# 2014 Cruze 1.8 LS



## RoninDusette (Aug 21, 2018)

How does the clutch feel? I know they are already spongy, but more spongy than usual? That's if it's manual. If it's auto, check your transmission fluid, and just to try, reset the computers by disconnecting the negative battery cable for an hour or two and see if that remedies the situation. Could be a computer thing but it's sounds like it could be a low fluid issue too. I don't really play with autos and never have on these, so that is just my guess.


----------



## JamesCruze2014 (Apr 1, 2020)

It’s an automatic, I was thinking I should check the fluid level, idiot me didn’t change the fluid for 90,000 miles so I was thinking it might be that. I didn’t get any lights on the dash


----------



## JamesCruze2014 (Apr 1, 2020)

Well I did what you suggested and it didn’t work. On the step 2


----------



## Blasirl (Mar 31, 2015)

JamesCruze2014 said:


> It’s an automatic, I was thinking I should check the fluid level, idiot me didn’t change the fluid for 90,000 miles so I was thinking it might be that.
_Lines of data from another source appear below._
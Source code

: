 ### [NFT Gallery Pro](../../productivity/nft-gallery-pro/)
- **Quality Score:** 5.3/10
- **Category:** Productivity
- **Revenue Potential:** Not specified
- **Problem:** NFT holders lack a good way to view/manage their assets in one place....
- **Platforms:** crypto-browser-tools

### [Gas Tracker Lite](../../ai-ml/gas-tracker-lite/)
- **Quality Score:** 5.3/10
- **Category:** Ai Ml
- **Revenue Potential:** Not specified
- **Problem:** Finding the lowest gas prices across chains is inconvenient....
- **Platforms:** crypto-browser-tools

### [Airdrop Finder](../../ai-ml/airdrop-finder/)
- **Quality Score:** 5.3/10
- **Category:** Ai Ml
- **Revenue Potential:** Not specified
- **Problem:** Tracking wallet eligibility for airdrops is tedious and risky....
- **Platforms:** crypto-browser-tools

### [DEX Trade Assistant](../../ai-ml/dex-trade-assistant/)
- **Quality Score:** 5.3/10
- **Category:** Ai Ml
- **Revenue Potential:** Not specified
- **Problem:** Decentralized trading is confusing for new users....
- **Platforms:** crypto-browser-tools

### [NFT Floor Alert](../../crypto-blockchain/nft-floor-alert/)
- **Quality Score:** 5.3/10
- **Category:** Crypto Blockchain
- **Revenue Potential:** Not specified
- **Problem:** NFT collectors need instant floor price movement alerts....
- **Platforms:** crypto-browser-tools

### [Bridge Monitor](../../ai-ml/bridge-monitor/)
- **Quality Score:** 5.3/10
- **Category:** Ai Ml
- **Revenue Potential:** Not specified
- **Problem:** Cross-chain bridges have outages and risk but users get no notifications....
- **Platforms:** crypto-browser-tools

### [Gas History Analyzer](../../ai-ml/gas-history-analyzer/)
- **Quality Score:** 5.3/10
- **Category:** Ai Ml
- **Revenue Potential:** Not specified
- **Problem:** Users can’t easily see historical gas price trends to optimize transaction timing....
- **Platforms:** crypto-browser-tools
I didn’t get any lights on the dash


How long ago did you change the fluid? Did you do it yourself? The level and the temp when you change it are finicky.

How to: Automatic Transmission Fluid Flush


----------



## JamesCruze2014 (Apr 1, 2020)

I actually never changed the fluid and bought the car new, the car had 90,000 miles on it. Which I’m kicking myself now for.


----------